Before setting up an SMSF, it's essential to be fully informed about the pros and cons of an SMSF structure. In this second instalment of our two-part series on the key differences between SMSFs and public offer funds, we look at some important issues relating to insurance and dispute resolution.
It's possible to hold various types of insurance through your superannuation fund, including death, total and permanent disablement (TPD) and temporary incapacity.
For many Australians, using superannuation benefits to pay insurance premiums makes insurance more accessible and convenient.
While you can purchase insurance within an SMSF, large funds can generally offer cheaper premiums because of the group discounts these funds can access. Another possible advantage of large funds is that members are automatically accepted for a certain level of coverage without needing a medical exam or detailed personal information, which is more likely to be required for an SMSF-held policy. For these reasons, some SMSF members choose to keep a separate account in a public offer fund just to access the insurance.
If you're an SMSF trustee, you're in charge, so there are a couple of things to keep in mind in relation to insurance:
- As part of your SMSF's investment strategy, you're required to consider (and regularly review) whether the fund should hold insurance cover for its members.
- Not every type of insurance can be held in superannuation. For example, trauma policies aren't allowed, and there are restrictions on some types of TPD policies. Seek professional advice before choosing your policies.
- You should also seek advice about the tax consequences of holding insurance in the fund, including deductibility of premiums and how life insurance proceeds might affect the taxation of your death benefits.

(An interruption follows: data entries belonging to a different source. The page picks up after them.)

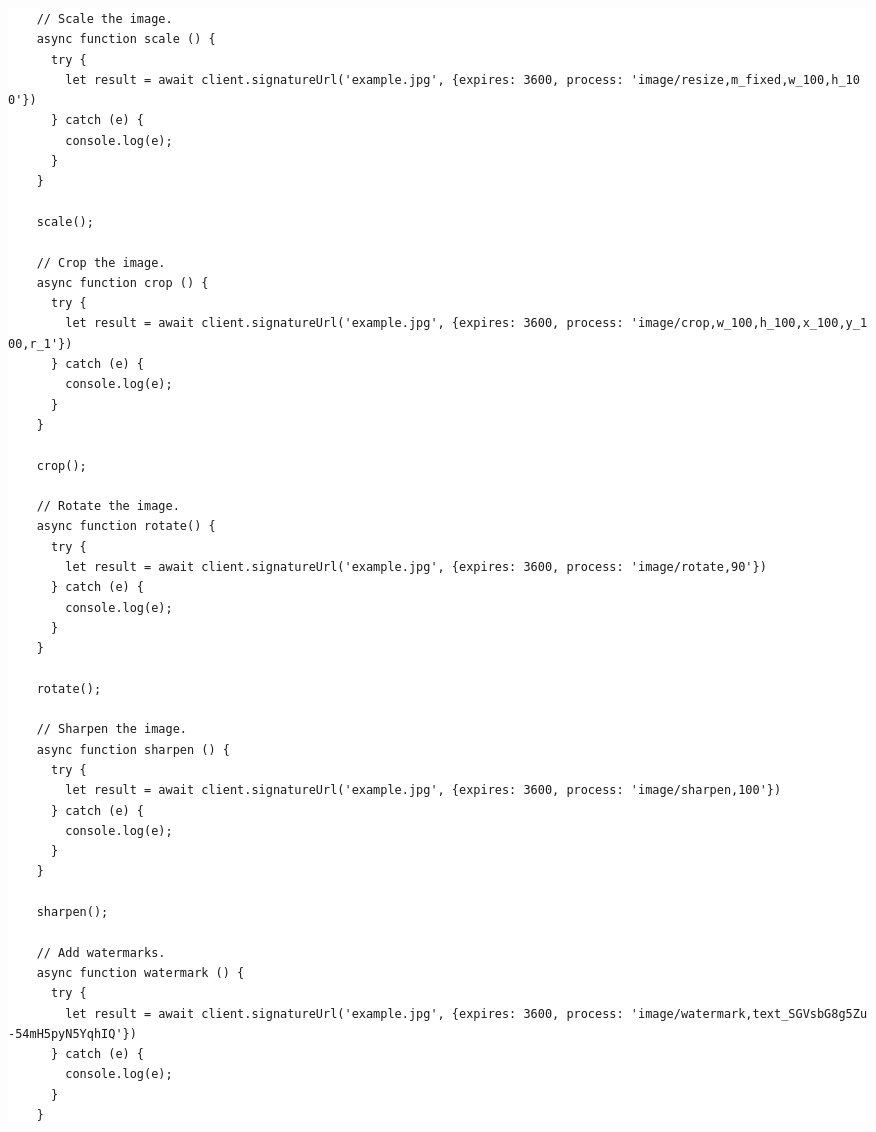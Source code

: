         // Scale the image.
        async function scale () {
          try {
            let result = await client.signatureUrl('example.jpg', {expires: 3600, process: 'image/resize,m_fixed,w_100,h_100'})
          } catch (e) {
            console.log(e);
          }
        }
        
        scale();
        
        // Crop the image.
        async function crop () {
          try {
            let result = await client.signatureUrl('example.jpg', {expires: 3600, process: 'image/crop,w_100,h_100,x_100,y_100,r_1'})
          } catch (e) {
            console.log(e);
          }
        }
        
        crop();
        
        // Rotate the image.
        async function rotate() {
          try {
            let result = await client.signatureUrl('example.jpg', {expires: 3600, process: 'image/rotate,90'})
          } catch (e) {
            console.log(e);
          }
        }
        
        rotate();
        
        // Sharpen the image.
        async function sharpen () {
          try {
            let result = await client.signatureUrl('example.jpg', {expires: 3600, process: 'image/sharpen,100'})
          } catch (e) {
            console.log(e);
          }
        }
        
        sharpen();
        
        // Add watermarks.
        async function watermark () {
          try {
            let result = await client.signatureUrl('example.jpg', {expires: 3600, process: 'image/watermark,text_SGVsbG8g5Zu-54mH5pyN5YqhIQ'})
          } catch (e) {
            console.log(e);
          }
        }
        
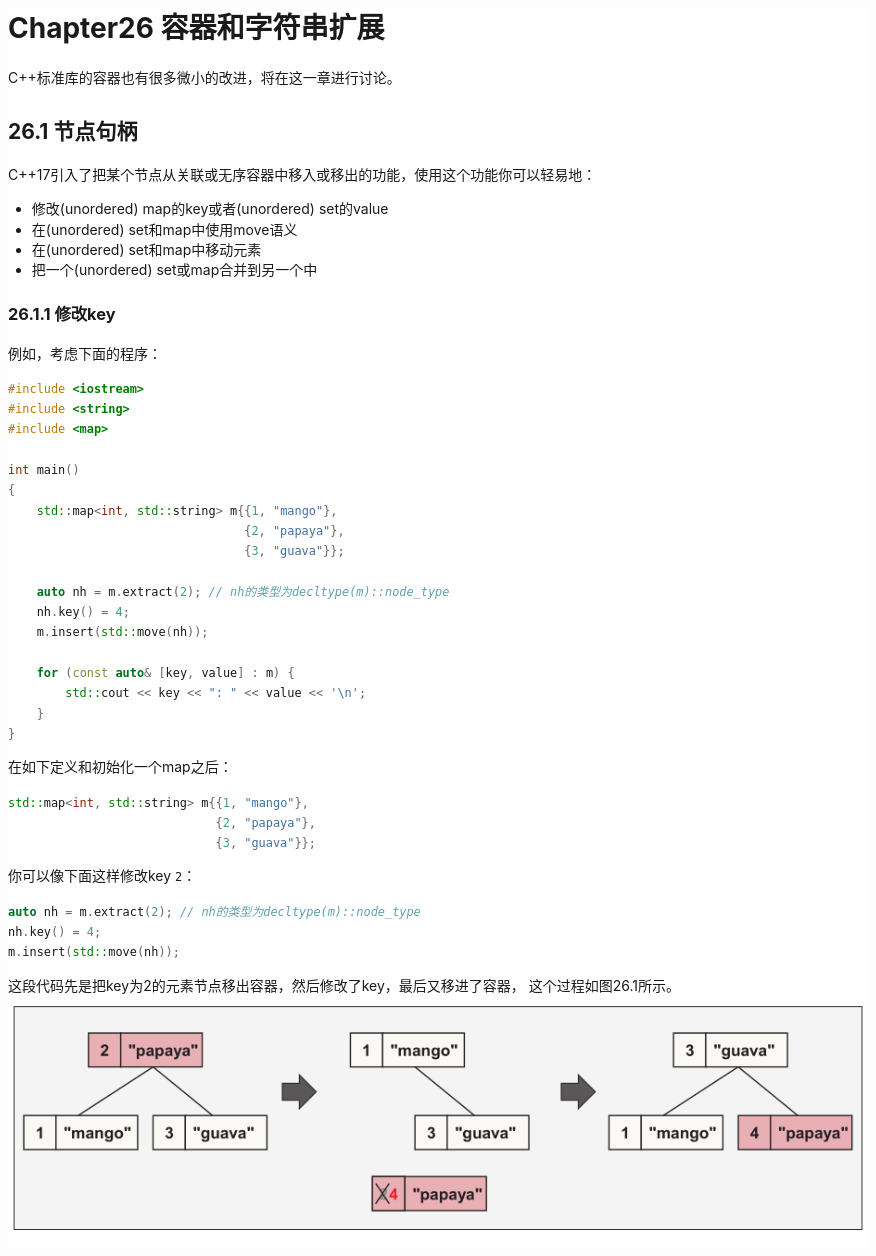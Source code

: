 # Chapter26 容器和字符串扩展
C++标准库的容器也有很多微小的改进，将在这一章进行讨论。

## 26.1 节点句柄
C++17引入了把某个节点从关联或无序容器中移入或移出的功能，使用这个功能你可以轻易地：

- 修改(unordered) map的key或者(unordered) set的value
- 在(unordered) set和map中使用move语义
- 在(unordered) set和map中移动元素
- 把一个(unordered) set或map合并到另一个中

### 26.1.1 修改key
例如，考虑下面的程序：

```cpp
#include <iostream>
#include <string>
#include <map>

int main()
{
    std::map<int, std::string> m{{1, "mango"},
                                 {2, "papaya"},
                                 {3, "guava"}};

    auto nh = m.extract(2); // nh的类型为decltype(m)::node_type
    nh.key() = 4;
    m.insert(std::move(nh));

    for (const auto& [key, value] : m) {
        std::cout << key << ": " << value << '\n';
    }
}
```

在如下定义和初始化一个map之后：
```cpp
std::map<int, std::string> m{{1, "mango"},
                             {2, "papaya"},
                             {3, "guava"}};
```
你可以像下面这样修改key `2`：
```cpp
auto nh = m.extract(2); // nh的类型为decltype(m)::node_type
nh.key() = 4;
m.insert(std::move(nh));
```
这段代码先是把key为2的元素节点移出容器，然后修改了key，最后又移进了容器，
这个过程如图26.1所示。
![](../imgs/26.1.png)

If you're a member of a public offer fund, it's important to check what insurance you're signed up to and assess whether you're getting value for money. Many members are signed up for insurance on a default (opt-out) basis, and may be unaware they're paying for duplicate policies across multiple accounts or unnecessary coverage as part of a bundled arrangement.
What happens when you're not happy with the trustee of your fund? Perhaps your claim for benefits has been mishandled, or the trustee has made an error? Members of public offer funds can complain to the Australian Financial Complaints Authority (AFCA), a free dispute resolution service that has the power to make binding decisions in order to resolve your matter.
However, dispute resolution is an entirely different matter for SMSFs. SMSF trustees may complain to AFCA about financial services problems they encounter with third parties (eg an insurance company or bank), but AFCA cannot hear a complaint about the decision or conduct of an SMSF trustee. This means that SMSF members cannot complain to AFCA about decisions that the other trustees have made (and similarly, potential beneficiaries of a deceased member's death benefits cannot complain to AFCA about how the trustees have paid out the benefits).
In these cases, the parties would need to go through the legal system to resolve the matter. This could mean alternative dispute resolution, or even court, but it must be privately funded. The SMSF's governing rules may outline dispute resolution procedures that bind the trustees, so it's worth giving this some thought in advance to ensure the trustees are as prepared as possible for any disagreement.